• [WORK INSTRUCTION]
The lines to repeat run from the one containing "En el menú de" through the last line of the records below; repeat them exactly and give nothing more.

(RECORD EXTRACTS begins)

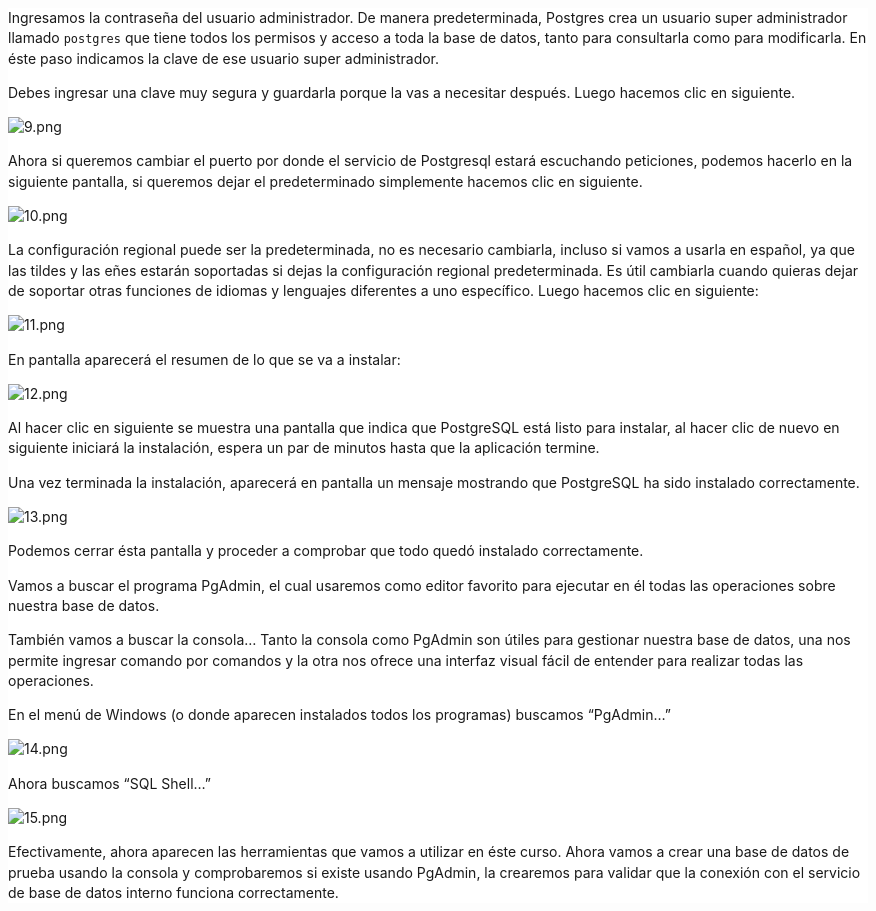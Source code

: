 Ingresamos la contraseña del usuario administrador. De manera predeterminada, Postgres crea un usuario super administrador llamado `postgres` que tiene todos los permisos y acceso a toda la base de datos, tanto para consultarla como para modificarla. En éste paso indicamos la clave de ese usuario super administrador.

Debes ingresar una clave muy segura y guardarla porque la vas a necesitar después. Luego hacemos clic en siguiente.

![9.png](https://static.platzi.com/media/user_upload/9-11aa6e1a-572b-4f1c-a037-ca83472b7fe1.jpg)

Ahora si queremos cambiar el puerto por donde el servicio de Postgresql estará escuchando peticiones, podemos hacerlo en la siguiente pantalla, si queremos dejar el predeterminado simplemente hacemos clic en siguiente.

![10.png](https://static.platzi.com/media/user_upload/10-a2b1eceb-7c3c-43c6-887d-2d3e9e5c66da.jpg)

La configuración regional puede ser la predeterminada, no es necesario cambiarla, incluso si vamos a usarla en español, ya que las tildes y las eñes estarán soportadas si dejas la configuración regional predeterminada. Es útil cambiarla cuando quieras dejar de soportar otras funciones de idiomas y lenguajes diferentes a uno específico. Luego hacemos clic en siguiente:

![11.png](https://static.platzi.com/media/user_upload/11-eee9d065-17f4-4c83-978a-712f27cbbe81.jpg)

En pantalla aparecerá el resumen de lo que se va a instalar:

![12.png](https://static.platzi.com/media/user_upload/12-0d51a90f-495e-455d-9fc3-075ef91ba19a.jpg)

Al hacer clic en siguiente se muestra una pantalla que indica que PostgreSQL está listo para instalar, al hacer clic de nuevo en siguiente iniciará la instalación, espera un par de minutos hasta que la aplicación termine.

Una vez terminada la instalación, aparecerá en pantalla un mensaje mostrando que PostgreSQL ha sido instalado correctamente.

![13.png](https://static.platzi.com/media/user_upload/13-98b744e3-de8a-4cf4-975c-6df50ca8b109.jpg)

Podemos cerrar ésta pantalla y proceder a comprobar que todo quedó instalado correctamente.

Vamos a buscar el programa PgAdmin, el cual usaremos como editor favorito para ejecutar en él todas las operaciones sobre nuestra base de datos.

También vamos a buscar la consola… Tanto la consola como PgAdmin son útiles para gestionar nuestra base de datos, una nos permite ingresar comando por comandos y la otra nos ofrece una interfaz visual fácil de entender para realizar todas las operaciones.

En el menú de Windows (o donde aparecen instalados todos los programas) buscamos “PgAdmin…”

![14.png](https://static.platzi.com/media/user_upload/14-f1f1223a-7735-400a-9a94-be4031dbef74.jpg)

Ahora buscamos “SQL Shell…”

![15.png](https://static.platzi.com/media/user_upload/15-faad2c1d-8252-4af6-9f41-465a3952fcc8.jpg)

Efectivamente, ahora aparecen las herramientas que vamos a utilizar en éste curso.
Ahora vamos a crear una base de datos de prueba usando la consola y comprobaremos si existe usando PgAdmin, la crearemos para validar que la conexión con el servicio de base de datos interno funciona correctamente.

(RECORD EXTRACTS ends)

• [EXPECTED ANSWER]
En el menú de Windows (o donde aparecen instalados todos los programas) buscamos “PgAdmin…”

![14.png](https://static.platzi.com/media/user_upload/14-f1f1223a-7735-400a-9a94-be4031dbef74.jpg)

Ahora buscamos “SQL Shell…”

![15.png](https://static.platzi.com/media/user_upload/15-faad2c1d-8252-4af6-9f41-465a3952fcc8.jpg)

Efectivamente, ahora aparecen las herramientas que vamos a utilizar en éste curso.
Ahora vamos a crear una base de datos de prueba usando la consola y comprobaremos si existe usando PgAdmin, la crearemos para validar que la conexión con el servicio de base de datos interno funciona correctamente.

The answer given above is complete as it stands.